Pour l’auteur de cette proposition de loi, le mode de calcul de l’allocation aux adultes handicapés participe aux freins à une vie autonome des personnes en situation de handicap. C’est la raison pour laquelle cette proposition de loi vise à rétablir le principe d’autonomie dans son esprit et dans sa pratique, à donner une véritable effectivité au droit à la dignité des personnes concernées par l’allocation aux adultes handicapés et à améliorer leur pouvoir d’achat luttant ainsi contre la pauvreté subie par les personnes handicapées auxquelles le handicap interdit ou limite fortement l’accès au travail.

Ainsi, cette proposition de loi, composée de trois articles prévoit, entre autres, à l’article 1, alinéa 1, la suppression de la prise en compte des revenus du conjoint ou de la conjointe dans le versement de l’AAH quand celle‑ci est versée en complément des autres ressources du bénéficiaire.
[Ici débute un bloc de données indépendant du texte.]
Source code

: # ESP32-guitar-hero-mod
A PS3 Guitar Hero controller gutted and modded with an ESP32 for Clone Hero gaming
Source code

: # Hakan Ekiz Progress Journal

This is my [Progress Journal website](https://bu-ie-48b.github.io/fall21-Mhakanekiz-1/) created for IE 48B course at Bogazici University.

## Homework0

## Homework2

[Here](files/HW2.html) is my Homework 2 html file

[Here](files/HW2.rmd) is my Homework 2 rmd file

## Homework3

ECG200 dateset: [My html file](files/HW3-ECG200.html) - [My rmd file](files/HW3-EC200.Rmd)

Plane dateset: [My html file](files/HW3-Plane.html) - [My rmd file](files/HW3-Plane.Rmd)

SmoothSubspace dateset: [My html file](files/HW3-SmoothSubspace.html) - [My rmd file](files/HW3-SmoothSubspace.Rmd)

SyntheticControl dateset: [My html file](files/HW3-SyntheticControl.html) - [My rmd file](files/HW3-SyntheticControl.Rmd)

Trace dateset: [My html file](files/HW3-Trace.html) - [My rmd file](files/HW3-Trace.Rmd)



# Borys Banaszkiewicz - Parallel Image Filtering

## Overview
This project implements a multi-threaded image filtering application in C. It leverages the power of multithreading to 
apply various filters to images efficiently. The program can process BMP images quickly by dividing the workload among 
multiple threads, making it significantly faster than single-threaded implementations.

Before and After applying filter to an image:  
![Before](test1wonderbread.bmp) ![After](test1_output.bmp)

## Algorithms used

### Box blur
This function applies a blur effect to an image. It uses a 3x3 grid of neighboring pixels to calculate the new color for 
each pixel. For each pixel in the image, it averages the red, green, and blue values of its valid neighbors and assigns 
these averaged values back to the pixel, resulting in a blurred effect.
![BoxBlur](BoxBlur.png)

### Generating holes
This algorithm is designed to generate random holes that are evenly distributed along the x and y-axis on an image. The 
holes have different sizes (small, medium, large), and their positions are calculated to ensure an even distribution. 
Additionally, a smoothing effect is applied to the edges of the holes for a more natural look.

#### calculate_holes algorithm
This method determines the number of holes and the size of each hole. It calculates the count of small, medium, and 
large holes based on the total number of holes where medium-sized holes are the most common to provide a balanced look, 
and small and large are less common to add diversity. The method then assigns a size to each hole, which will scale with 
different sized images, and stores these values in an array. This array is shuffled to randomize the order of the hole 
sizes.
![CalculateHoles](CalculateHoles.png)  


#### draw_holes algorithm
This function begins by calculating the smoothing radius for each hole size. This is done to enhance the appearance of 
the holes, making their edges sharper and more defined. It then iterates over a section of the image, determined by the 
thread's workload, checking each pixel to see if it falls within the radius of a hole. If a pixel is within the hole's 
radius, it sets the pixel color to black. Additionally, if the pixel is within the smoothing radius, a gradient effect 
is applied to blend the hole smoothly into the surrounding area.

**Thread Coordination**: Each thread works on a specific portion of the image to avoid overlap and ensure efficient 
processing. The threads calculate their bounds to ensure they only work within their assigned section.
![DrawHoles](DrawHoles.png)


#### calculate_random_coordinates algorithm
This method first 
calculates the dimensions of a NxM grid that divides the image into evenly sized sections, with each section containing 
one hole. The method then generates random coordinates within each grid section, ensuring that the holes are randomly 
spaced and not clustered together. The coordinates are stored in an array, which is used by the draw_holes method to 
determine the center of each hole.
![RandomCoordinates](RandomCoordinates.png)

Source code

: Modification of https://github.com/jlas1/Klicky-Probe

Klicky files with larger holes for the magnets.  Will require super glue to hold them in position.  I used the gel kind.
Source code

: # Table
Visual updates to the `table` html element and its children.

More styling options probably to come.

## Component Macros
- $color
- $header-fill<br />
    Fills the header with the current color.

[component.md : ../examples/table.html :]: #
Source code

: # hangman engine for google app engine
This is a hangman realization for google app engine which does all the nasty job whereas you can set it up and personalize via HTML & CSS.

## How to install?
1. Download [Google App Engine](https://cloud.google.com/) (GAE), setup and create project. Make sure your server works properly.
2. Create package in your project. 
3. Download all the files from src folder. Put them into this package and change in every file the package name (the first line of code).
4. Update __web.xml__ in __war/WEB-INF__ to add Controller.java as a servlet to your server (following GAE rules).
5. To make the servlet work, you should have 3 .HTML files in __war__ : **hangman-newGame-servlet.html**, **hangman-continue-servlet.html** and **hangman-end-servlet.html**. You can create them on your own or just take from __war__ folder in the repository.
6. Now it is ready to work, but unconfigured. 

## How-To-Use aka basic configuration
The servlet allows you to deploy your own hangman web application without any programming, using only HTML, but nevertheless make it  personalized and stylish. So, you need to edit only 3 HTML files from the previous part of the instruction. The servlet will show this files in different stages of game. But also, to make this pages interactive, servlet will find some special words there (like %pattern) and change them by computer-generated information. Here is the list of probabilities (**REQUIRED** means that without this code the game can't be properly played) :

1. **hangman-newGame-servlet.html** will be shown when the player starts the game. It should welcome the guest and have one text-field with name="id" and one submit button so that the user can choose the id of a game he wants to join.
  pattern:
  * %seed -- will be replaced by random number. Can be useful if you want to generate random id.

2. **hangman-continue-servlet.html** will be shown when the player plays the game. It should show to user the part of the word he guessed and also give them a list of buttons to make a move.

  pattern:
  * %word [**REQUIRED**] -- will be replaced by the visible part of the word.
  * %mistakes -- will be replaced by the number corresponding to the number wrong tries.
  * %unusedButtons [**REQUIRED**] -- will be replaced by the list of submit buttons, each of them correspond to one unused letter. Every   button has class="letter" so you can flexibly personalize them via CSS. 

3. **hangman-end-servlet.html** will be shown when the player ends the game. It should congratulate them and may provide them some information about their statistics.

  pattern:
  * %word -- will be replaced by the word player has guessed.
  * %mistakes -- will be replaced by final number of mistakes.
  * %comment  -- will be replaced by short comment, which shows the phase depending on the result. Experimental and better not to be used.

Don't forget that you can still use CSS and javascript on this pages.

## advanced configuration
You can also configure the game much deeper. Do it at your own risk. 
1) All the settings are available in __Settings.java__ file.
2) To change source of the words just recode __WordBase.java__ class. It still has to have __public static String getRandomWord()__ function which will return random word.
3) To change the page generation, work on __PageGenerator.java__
L’alinéa 2 vise à mettre fin à la prise en compte des revenus du conjoint dans le plafonnement de l’AAH.

L’article 2 demande au Gouvernement de remettre au Parlement, dans les douze mois suivant la publication de la présente loi, un rapport relatif à la situation sociale et financière des bénéficiaires de l’allocation aux adultes handicapés, afin d’identifier les difficultés rencontrées et les moyens d’améliorer leur autonomie.

 


proposition de loi

Article 1er

Le code de la sécurité sociale est ainsi modifié :

1° À la première phase du dernier alinéa de l’article L. 821‑1, les mots : « est marié ou vit maritalement ou est lié par un pacte civil de solidarité et » sont supprimés ;

2° À la fin de la première phrase du premier alinéa de l’article L. 821‑3, les mots : « et, s’il y a lieu, de son conjoint, concubin ou partenaire d’un pacte civil de solidarité dans la limite d’un plafond fixé par décret, qui varie selon qu’il est marié, concubin ou partenaire d’un pacte civil de solidarité et a une ou plusieurs personnes à sa charge » sont supprimés.

Article 2

Le Gouvernement remet au Parlement, dans les douze mois à compter de la promulgation de la présente loi, un rapport relatif à la situation sociale et financière des bénéficiaires de l’allocation aux adultes handicapés.

Article 3

La charge pour l’État est compensée à due concurrence par la création d’une taxe additionnelle à l’accise sur les tabacs prévue au chapitre IV du titre Ier du livre III du code des impositions sur les biens et services. 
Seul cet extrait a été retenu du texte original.